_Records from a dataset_
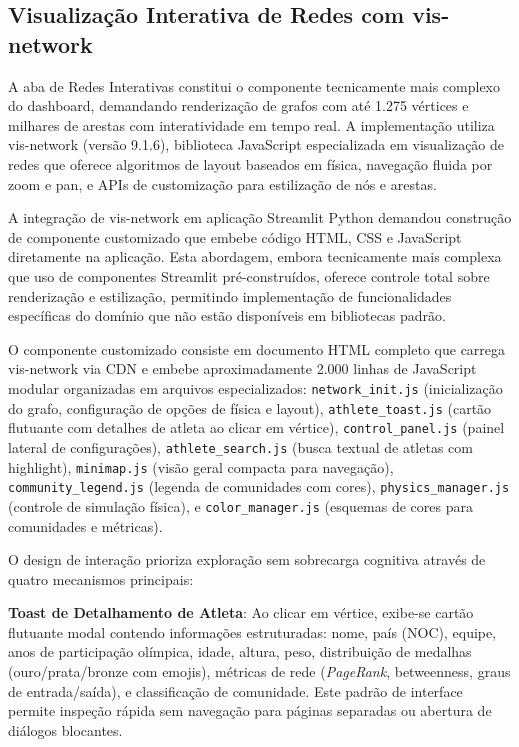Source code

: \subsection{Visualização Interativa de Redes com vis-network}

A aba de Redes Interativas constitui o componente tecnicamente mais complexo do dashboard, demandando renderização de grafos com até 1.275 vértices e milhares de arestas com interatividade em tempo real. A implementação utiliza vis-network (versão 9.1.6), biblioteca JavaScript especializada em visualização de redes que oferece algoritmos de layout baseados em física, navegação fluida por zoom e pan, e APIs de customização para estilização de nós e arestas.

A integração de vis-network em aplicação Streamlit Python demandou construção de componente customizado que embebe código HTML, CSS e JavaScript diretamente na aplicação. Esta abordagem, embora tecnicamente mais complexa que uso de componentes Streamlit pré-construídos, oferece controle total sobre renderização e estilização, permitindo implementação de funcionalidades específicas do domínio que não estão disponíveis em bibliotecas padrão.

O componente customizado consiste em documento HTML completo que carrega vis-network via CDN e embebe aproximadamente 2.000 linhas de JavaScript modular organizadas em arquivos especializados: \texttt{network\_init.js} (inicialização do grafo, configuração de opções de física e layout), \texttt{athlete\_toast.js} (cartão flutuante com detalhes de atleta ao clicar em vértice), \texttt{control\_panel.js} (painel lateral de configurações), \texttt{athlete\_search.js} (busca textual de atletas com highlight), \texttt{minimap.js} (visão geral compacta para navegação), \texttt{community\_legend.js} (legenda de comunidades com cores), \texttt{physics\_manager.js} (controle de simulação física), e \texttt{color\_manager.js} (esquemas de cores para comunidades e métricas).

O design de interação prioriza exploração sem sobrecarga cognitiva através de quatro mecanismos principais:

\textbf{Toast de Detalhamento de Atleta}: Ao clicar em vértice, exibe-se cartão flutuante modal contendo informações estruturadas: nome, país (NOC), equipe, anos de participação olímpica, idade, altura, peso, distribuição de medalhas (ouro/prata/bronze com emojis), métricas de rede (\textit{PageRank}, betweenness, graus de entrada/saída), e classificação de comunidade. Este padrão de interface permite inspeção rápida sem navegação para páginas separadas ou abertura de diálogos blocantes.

* * *

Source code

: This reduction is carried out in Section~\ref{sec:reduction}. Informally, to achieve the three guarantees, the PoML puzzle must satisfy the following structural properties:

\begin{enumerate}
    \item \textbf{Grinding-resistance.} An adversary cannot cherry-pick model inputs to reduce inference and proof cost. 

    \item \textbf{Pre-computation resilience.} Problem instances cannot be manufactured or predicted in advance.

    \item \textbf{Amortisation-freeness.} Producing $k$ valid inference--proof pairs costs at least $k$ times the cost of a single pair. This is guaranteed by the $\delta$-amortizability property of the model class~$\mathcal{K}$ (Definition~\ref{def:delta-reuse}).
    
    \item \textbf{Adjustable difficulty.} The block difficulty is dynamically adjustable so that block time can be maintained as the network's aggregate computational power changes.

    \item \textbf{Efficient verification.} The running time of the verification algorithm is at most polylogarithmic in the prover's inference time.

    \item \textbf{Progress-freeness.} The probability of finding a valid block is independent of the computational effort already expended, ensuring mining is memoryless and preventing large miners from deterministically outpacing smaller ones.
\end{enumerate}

_Aim of the task_
Check every line of the records above for the string "customizado". Copy those that hold it.

_Result for this exercise_
A integração de vis-network em aplicação Streamlit Python demandou construção de componente customizado que embebe código HTML, CSS e JavaScript diretamente na aplicação. Esta abordagem, embora tecnicamente mais complexa que uso de componentes Streamlit pré-construídos, oferece controle total sobre renderização e estilização, permitindo implementação de funcionalidades específicas do domínio que não estão disponíveis em bibliotecas padrão.
O componente customizado consiste em documento HTML completo que carrega vis-network via CDN e embebe aproximadamente 2.000 linhas de JavaScript modular organizadas em arquivos especializados: \texttt{network\_init.js} (inicialização do grafo, configuração de opções de física e layout), \texttt{athlete\_toast.js} (cartão flutuante com detalhes de atleta ao clicar em vértice), \texttt{control\_panel.js} (painel lateral de configurações), \texttt{athlete\_search.js} (busca textual de atletas com highlight), \texttt{minimap.js} (visão geral compacta para navegação), \texttt{community\_legend.js} (legenda de comunidades com cores), \texttt{physics\_manager.js} (controle de simulação física), e \texttt{color\_manager.js} (esquemas de cores para comunidades e métricas).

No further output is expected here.